■ Work order
No pictures are to be included when the entries below are reproduced exactly.

[Rendered images with source text]
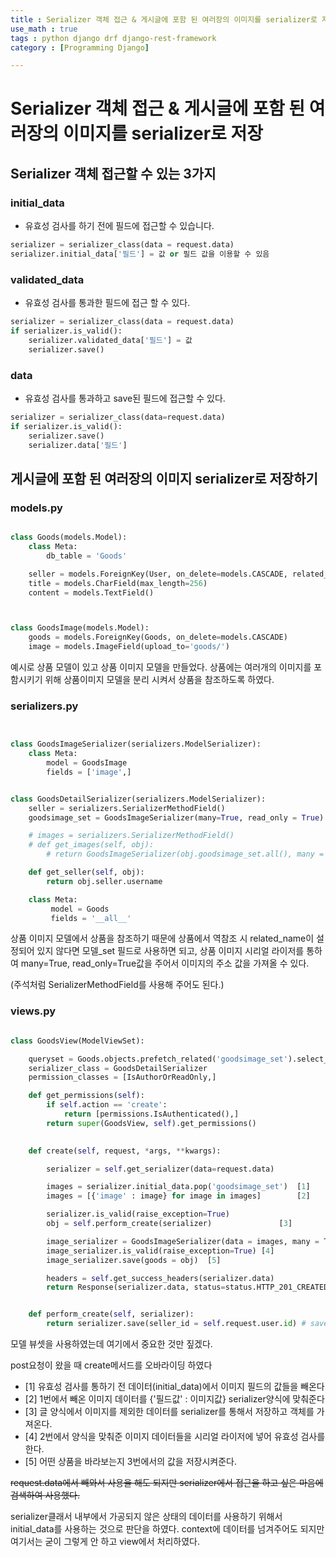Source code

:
 ```yaml
---
title : Serializer 객체 접근 & 게시글에 포함 된 여러장의 이미지를 serializer로 저장하기
use_math : true
tags : python django drf django-rest-framework
category : [Programming Django]

---
```


Serializer 객체 접근 & 게시글에 포함 된 여러장의 이미지를 serializer로 저장
===

## Serializer 객체 접근할 수 있는 3가지

### initial_data
- 유효성 검사를 하기 전에 필드에 접근할 수 있습니다.
```python
serializer = serializer_class(data = request.data)
serializer.initial_data['필드'] = 값 or 필드 값을 이용할 수 있음
```

### validated_data
- 유효성 검사를 통과한 필드에 접근 할 수 있다.
```python
serializer = serializer_class(data = request.data)
if serializer.is_valid():
    serializer.validated_data['필드'] = 값
    serializer.save()
```

### data
- 유효성 검사를 통과하고 save된 필드에 접근할 수 있다.
```python
serializer = serializer_class(data=request.data)
if serializer.is_valid():
    serializer.save()
    serializer.data['필드']
```

## 게시글에 포함 된 여러장의 이미지 serializer로 저장하기


### models.py
```python

class Goods(models.Model):
    class Meta:
        db_table = 'Goods'

    seller = models.ForeignKey(User, on_delete=models.CASCADE, related_name='sell_goods')
    title = models.CharField(max_length=256)
    content = models.TextField()



class GoodsImage(models.Model):
    goods = models.ForeignKey(Goods, on_delete=models.CASCADE)
    image = models.ImageField(upload_to='goods/')

```
예시로 상품 모델이 있고 상품 이미지 모델을 만들었다.
상품에는 여러개의 이미지를 포함시키기 위해 상품이미지 모델을 분리 시켜서 상품을 참조하도록 하였다.


### serializers.py
```python


class GoodsImageSerializer(serializers.ModelSerializer):
    class Meta:
        model = GoodsImage
        fields = ['image',]


class GoodsDetailSerializer(serializers.ModelSerializer):
    seller = serializers.SerializerMethodField()
    goodsimage_set = GoodsImageSerializer(many=True, read_only = True)

    # images = serializers.SerializerMethodField()
    # def get_images(self, obj):
        # return GoodsImageSerializer(obj.goodsimage_set.all(), many = True).data

    def get_seller(self, obj):
        return obj.seller.username

    class Meta:
         model = Goods
         fields = '__all__'
```

상품 이미지 모델에서 상품을 참조하기 때문에 상품에서 역참조 시 related_name이 설정되어 있지 않다면 모델_set 필드로 사용하면 되고, 상품 이미지 시리얼 라이저를 통하여 many=True, read_only=True값을 주어서 이미지의 주소 값을 가져올 수 있다. 

(주석처럼 SerializerMethodField를 사용해 주어도 된다.)


### views.py
```python

class GoodsView(ModelViewSet):

    queryset = Goods.objects.prefetch_related('goodsimage_set').select_related('seller').all()
    serializer_class = GoodsDetailSerializer
    permission_classes = [IsAuthorOrReadOnly,]

    def get_permissions(self):
        if self.action == 'create':
            return [permissions.IsAuthenticated(),]
        return super(GoodsView, self).get_permissions()

    
    def create(self, request, *args, **kwargs):

        serializer = self.get_serializer(data=request.data)

        images = serializer.initial_data.pop('goodsimage_set')  [1]
        images = [{'image' : image} for image in images]        [2]

        serializer.is_valid(raise_exception=True)
        obj = self.perform_create(serializer)               [3]

        image_serializer = GoodsImageSerializer(data = images, many = True) [4]
        image_serializer.is_valid(raise_exception=True) [4]
        image_serializer.save(goods = obj)  [5]

        headers = self.get_success_headers(serializer.data)
        return Response(serializer.data, status=status.HTTP_201_CREATED, headers=headers)


    def perform_create(self, serializer):
        return serializer.save(seller_id = self.request.user.id) # save()메서드는 생성된 object를 반환해 주기 때문에 오버라이딩하였다
```
모델 뷰셋을 사용하였는데 여기에서 중요한 것만 짚겠다.

post요청이 왔을 때 create메서드를 오바라이딩 하였다
- [1] 유효성 검사를 통하기 전 데이터(initial_data)에서 이미지 필드의 값들을 빼온다
- [2] 1번에서 빼온 이미지 데이터를 {'필드값' : 이미지값} serializer양식에 맞춰준다
- [3] 글 양식에서 이미지를 제외한 데이터를 serializer를 통해서 저장하고 객체를 가져온다.
- [4] 2번에서 양식을 맞춰준 이미지 데이터들을 시리얼 라이저에 넣어 유효성 검사를 한다.
- [5] 어떤 상품을 바라보는지 3번에서의 값을 저장시켜준다.


~~request.data에서 빼와서 사용을 해도 되지만 serializer에서 접근을 하고 싶은 마음에 검색하여 사용했다.~~ 

serializer클래서 내부에서 가공되지 않은 상태의 데이터를 사용하기 위해서 initial_data를 사용하는 것으로 판단을 하였다. context에 데이터를 넘겨주어도 되지만 여기서는 굳이 그렇게 안 하고 view에서 처리하였다.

■ Task output
Source code

:
 ```yaml
---
title : Serializer 객체 접근 & 게시글에 포함 된 여러장의 이미지를 serializer로 저장하기
use_math : true
tags : python django drf django-rest-framework
category : [Programming Django]

---
```


Serializer 객체 접근 & 게시글에 포함 된 여러장의 이미지를 serializer로 저장
===

## Serializer 객체 접근할 수 있는 3가지

### initial_data
- 유효성 검사를 하기 전에 필드에 접근할 수 있습니다.
```python
serializer = serializer_class(data = request.data)
serializer.initial_data['필드'] = 값 or 필드 값을 이용할 수 있음
```

### validated_data
- 유효성 검사를 통과한 필드에 접근 할 수 있다.
```python
serializer = serializer_class(data = request.data)
if serializer.is_valid():
    serializer.validated_data['필드'] = 값
    serializer.save()
```

### data
- 유효성 검사를 통과하고 save된 필드에 접근할 수 있다.
```python
serializer = serializer_class(data=request.data)
if serializer.is_valid():
    serializer.save()
    serializer.data['필드']
```

## 게시글에 포함 된 여러장의 이미지 serializer로 저장하기


### models.py
```python

class Goods(models.Model):
    class Meta:
        db_table = 'Goods'

    seller = models.ForeignKey(User, on_delete=models.CASCADE, related_name='sell_goods')
    title = models.CharField(max_length=256)
    content = models.TextField()



class GoodsImage(models.Model):
    goods = models.ForeignKey(Goods, on_delete=models.CASCADE)
    image = models.ImageField(upload_to='goods/')

```
예시로 상품 모델이 있고 상품 이미지 모델을 만들었다.
상품에는 여러개의 이미지를 포함시키기 위해 상품이미지 모델을 분리 시켜서 상품을 참조하도록 하였다.


### serializers.py
```python


class GoodsImageSerializer(serializers.ModelSerializer):
    class Meta:
        model = GoodsImage
        fields = ['image',]


class GoodsDetailSerializer(serializers.ModelSerializer):
    seller = serializers.SerializerMethodField()
    goodsimage_set = GoodsImageSerializer(many=True, read_only = True)

    # images = serializers.SerializerMethodField()
    # def get_images(self, obj):
        # return GoodsImageSerializer(obj.goodsimage_set.all(), many = True).data

    def get_seller(self, obj):
        return obj.seller.username

    class Meta:
         model = Goods
         fields = '__all__'
```

상품 이미지 모델에서 상품을 참조하기 때문에 상품에서 역참조 시 related_name이 설정되어 있지 않다면 모델_set 필드로 사용하면 되고, 상품 이미지 시리얼 라이저를 통하여 many=True, read_only=True값을 주어서 이미지의 주소 값을 가져올 수 있다. 

(주석처럼 SerializerMethodField를 사용해 주어도 된다.)


### views.py
```python

class GoodsView(ModelViewSet):

    queryset = Goods.objects.prefetch_related('goodsimage_set').select_related('seller').all()
    serializer_class = GoodsDetailSerializer
    permission_classes = [IsAuthorOrReadOnly,]

    def get_permissions(self):
        if self.action == 'create':
            return [permissions.IsAuthenticated(),]
        return super(GoodsView, self).get_permissions()

    
    def create(self, request, *args, **kwargs):

        serializer = self.get_serializer(data=request.data)

        images = serializer.initial_data.pop('goodsimage_set')  [1]
        images = [{'image' : image} for image in images]        [2]

        serializer.is_valid(raise_exception=True)
        obj = self.perform_create(serializer)               [3]

        image_serializer = GoodsImageSerializer(data = images, many = True) [4]
        image_serializer.is_valid(raise_exception=True) [4]
        image_serializer.save(goods = obj)  [5]

        headers = self.get_success_headers(serializer.data)
        return Response(serializer.data, status=status.HTTP_201_CREATED, headers=headers)


    def perform_create(self, serializer):
        return serializer.save(seller_id = self.request.user.id) # save()메서드는 생성된 object를 반환해 주기 때문에 오버라이딩하였다
```
모델 뷰셋을 사용하였는데 여기에서 중요한 것만 짚겠다.

post요청이 왔을 때 create메서드를 오바라이딩 하였다
- [1] 유효성 검사를 통하기 전 데이터(initial_data)에서 이미지 필드의 값들을 빼온다
- [2] 1번에서 빼온 이미지 데이터를 {'필드값' : 이미지값} serializer양식에 맞춰준다
- [3] 글 양식에서 이미지를 제외한 데이터를 serializer를 통해서 저장하고 객체를 가져온다.
- [4] 2번에서 양식을 맞춰준 이미지 데이터들을 시리얼 라이저에 넣어 유효성 검사를 한다.
- [5] 어떤 상품을 바라보는지 3번에서의 값을 저장시켜준다.


~~request.data에서 빼와서 사용을 해도 되지만 serializer에서 접근을 하고 싶은 마음에 검색하여 사용했다.~~ 

serializer클래서 내부에서 가공되지 않은 상태의 데이터를 사용하기 위해서 initial_data를 사용하는 것으로 판단을 하였다. context에 데이터를 넘겨주어도 되지만 여기서는 굳이 그렇게 안 하고 view에서 처리하였다.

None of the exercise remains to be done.